Quotes
Last Updated September 5, 2023.
Remnick's Pulitzer prize winning book covering the end of the communist dictatorship in the Soviet Union from the late 1980s to the early 1990s offers an eyewitness account of life as it unfolded during that time, interviews with Soviet citizens, and Remnick's own analysis of events. Remnick's analysis has sometimes been criticized as biased or sentimental, but it is up to the readers to weigh what Remnick has to say and decide for themselves what to believe. Regardless of the frame, the book offers a vast amount of valuable eyewitness testimony from a turbulent period.
Remnick, for example, quotes the mayor of St. Petersburg at that time, Anatoly Sobchak, explaining why change and reform has been so difficult in the Soviet Union:
A totalitarian system leaves behind it a minefield built into both the country's social structure and the individual psychology of its citizens. And mines explode each time the system faces the danger of being dismantled and the country sees the prospect of genuine renewal.
Remnick himself goes further in explaining the source of the so-called minefields. When history and truth are uncertain, he explains, it is all the more difficult for people to know how to react to the present and how to guide reform. As he puts it:
It's as if the regime were guilty of two crimes on a massive scale: murder and the unending assault against memory. In making a secret of history, the Kremlin made its subjects just a little more insane, a little more desperate.
Change is also difficult when people have been trained—or perhaps indoctrinated—from childhood to think and act in a certain way:
These were children, after all, who were taught to revere Pavlik Morozov, the twelve-year-old Young Pioneer who was made a national hero and icon for all Soviet children when he served his collective by ratting on his own father for trying to hide grain from the police.
Remnick also quotes Gorbachev's ideologist, Aleksandr N. Yakovlev, commenting on the reality of Soviet life as he understood it:
We had a slave system here. Who can talk about a socialist choice?
Remnick moves from interviewing powerful people to observing the lives of the ordinary. Here he witnesses the work of coal miners, for whom the Soviet promise of worker's paradise had fallen far short:
Along the way, we passed men, many of them in their 50s and 60s, tucked into crevices and cracks only a couple of feet high. They lay on their backs, or in some other contorted position, chipping at the coal face or repairing some part of the support structure. When they opened their mouths, coal dust would fall in.

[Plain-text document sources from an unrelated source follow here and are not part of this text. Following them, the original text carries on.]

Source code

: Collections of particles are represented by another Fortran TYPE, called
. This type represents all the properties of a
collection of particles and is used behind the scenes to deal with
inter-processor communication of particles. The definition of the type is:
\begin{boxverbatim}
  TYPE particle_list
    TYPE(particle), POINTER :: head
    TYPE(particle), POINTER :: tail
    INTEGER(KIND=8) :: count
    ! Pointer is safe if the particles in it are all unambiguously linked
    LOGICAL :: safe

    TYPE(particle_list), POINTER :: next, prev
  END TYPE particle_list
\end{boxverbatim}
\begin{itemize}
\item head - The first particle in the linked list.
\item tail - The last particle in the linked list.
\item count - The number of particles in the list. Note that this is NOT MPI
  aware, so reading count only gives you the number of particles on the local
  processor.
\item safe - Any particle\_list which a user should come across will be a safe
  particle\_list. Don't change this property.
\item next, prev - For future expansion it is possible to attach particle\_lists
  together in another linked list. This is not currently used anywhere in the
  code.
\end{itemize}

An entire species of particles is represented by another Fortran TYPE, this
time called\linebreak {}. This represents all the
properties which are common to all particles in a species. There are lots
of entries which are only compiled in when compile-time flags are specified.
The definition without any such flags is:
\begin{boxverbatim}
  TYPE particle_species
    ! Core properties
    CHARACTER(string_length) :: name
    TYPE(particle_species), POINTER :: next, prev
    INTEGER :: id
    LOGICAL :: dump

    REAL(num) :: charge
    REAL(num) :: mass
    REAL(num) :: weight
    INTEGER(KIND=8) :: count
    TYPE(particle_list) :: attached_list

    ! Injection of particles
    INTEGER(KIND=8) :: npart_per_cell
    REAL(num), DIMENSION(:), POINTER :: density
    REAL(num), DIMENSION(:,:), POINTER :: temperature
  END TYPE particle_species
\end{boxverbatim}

Many of the ordinary people Remnick interviews show an awareness of how much killing the Soviet regime was responsible for instigating over the course of the twentieth century, and the extent to which ideology trumped rationalism. For example, Lydia Korneievna Chukovskaya notes that
It is horrible to say, but you must imagine a state that used every means to kill the best among us.
Some people, such as Vyacheslav Molotov, pointed out that the terror that characterized the Soviet Union did not begin with Stalin, stating that:
Compared to Lenin, Stalin was a mere lamb.
Remnick writes ironically, however, of Nina Andreyeva, a Stalinist true believer who in 1988 wrote in defense of the Soviet system, saying of her:
she was a defender of 'traditional values'—the homey Stalinist values of collectivization, central authority, the dictatorship of the proletariat . . .
Remnick shows a country in flux, facing difficult choices and upheavals after a century characterized by both change and stasis.